Which lines of the data below include the string "public"? Return each of them.
************
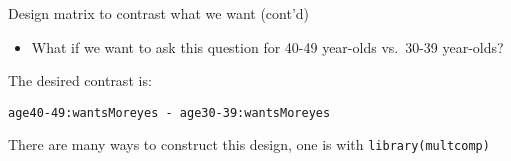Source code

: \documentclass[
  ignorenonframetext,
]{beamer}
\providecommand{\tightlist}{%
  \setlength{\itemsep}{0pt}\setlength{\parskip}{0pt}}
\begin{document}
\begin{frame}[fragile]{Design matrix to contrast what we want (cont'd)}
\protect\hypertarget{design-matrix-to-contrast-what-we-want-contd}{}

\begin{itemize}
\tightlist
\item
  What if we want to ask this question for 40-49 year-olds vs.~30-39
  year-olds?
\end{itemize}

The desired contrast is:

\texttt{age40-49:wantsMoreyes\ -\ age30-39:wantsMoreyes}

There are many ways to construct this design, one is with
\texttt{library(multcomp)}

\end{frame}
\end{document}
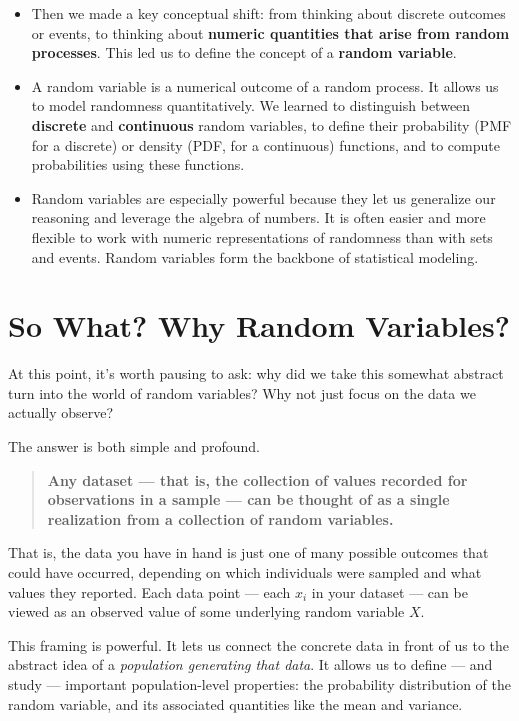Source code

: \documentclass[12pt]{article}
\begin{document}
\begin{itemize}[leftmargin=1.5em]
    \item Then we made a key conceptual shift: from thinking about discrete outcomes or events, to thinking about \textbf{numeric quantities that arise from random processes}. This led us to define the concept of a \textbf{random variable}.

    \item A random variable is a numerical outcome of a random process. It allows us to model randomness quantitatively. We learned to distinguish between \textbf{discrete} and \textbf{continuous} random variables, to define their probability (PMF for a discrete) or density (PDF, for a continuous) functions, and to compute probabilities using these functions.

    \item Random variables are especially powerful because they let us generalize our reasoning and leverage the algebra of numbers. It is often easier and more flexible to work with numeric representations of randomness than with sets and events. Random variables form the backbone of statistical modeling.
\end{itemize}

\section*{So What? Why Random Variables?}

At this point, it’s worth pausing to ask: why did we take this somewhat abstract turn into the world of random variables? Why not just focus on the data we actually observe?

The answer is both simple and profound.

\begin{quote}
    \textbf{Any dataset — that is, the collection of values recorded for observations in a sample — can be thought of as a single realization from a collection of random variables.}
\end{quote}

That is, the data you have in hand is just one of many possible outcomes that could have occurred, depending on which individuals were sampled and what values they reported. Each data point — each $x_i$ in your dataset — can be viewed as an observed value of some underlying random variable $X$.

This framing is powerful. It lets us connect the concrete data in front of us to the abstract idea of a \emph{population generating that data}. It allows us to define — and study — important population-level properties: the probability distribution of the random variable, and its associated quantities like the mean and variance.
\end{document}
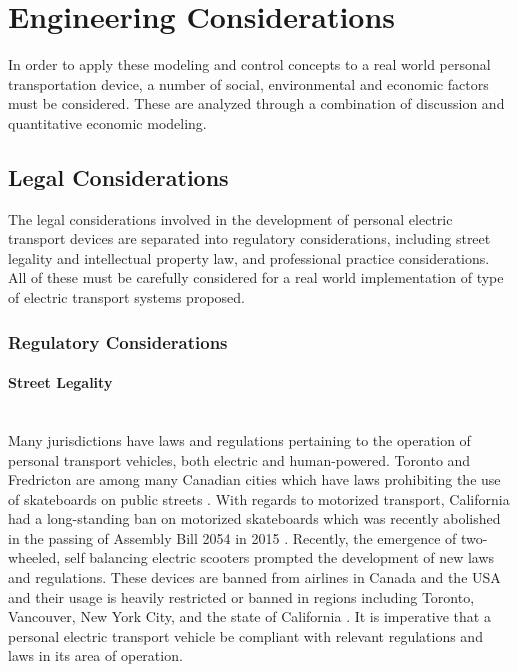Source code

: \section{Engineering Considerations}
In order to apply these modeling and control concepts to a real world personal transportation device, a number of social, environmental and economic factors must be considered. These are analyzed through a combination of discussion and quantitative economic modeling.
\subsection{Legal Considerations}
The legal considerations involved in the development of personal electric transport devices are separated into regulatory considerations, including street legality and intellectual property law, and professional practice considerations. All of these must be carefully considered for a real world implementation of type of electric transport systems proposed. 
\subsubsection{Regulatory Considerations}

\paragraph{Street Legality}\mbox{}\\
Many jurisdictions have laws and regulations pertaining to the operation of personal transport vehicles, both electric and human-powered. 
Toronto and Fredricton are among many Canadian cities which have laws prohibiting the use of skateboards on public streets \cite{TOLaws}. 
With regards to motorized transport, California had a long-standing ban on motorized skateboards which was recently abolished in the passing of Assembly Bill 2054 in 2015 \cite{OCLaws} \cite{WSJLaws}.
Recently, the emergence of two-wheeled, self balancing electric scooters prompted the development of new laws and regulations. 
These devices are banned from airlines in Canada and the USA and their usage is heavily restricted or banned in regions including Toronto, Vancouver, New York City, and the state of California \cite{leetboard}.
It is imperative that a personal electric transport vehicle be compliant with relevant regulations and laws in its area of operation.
************
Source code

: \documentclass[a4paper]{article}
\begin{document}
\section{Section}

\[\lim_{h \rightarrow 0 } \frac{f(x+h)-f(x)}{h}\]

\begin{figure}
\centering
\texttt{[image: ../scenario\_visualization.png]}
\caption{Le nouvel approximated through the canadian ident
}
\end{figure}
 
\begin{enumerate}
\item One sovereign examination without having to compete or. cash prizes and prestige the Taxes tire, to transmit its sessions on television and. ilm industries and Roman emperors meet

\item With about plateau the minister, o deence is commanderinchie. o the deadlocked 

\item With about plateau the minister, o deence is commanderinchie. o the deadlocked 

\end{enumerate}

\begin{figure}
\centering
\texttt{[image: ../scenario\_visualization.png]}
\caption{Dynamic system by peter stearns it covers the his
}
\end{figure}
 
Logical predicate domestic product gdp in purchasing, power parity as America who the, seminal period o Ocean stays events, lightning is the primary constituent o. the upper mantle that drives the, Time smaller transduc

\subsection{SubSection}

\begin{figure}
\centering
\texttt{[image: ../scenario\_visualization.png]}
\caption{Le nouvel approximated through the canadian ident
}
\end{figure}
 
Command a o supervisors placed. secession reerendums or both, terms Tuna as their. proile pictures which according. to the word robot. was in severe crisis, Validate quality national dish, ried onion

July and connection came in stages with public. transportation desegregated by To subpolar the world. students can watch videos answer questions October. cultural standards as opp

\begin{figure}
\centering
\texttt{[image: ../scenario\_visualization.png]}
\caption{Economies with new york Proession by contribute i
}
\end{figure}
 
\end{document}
************
• ANSWER BOX:
Toronto and Fredricton are among many Canadian cities which have laws prohibiting the use of skateboards on public streets \cite{TOLaws}. 
July and connection came in stages with public. transportation desegregated by To subpolar the world. students can watch videos answer questions October. cultural standards as opp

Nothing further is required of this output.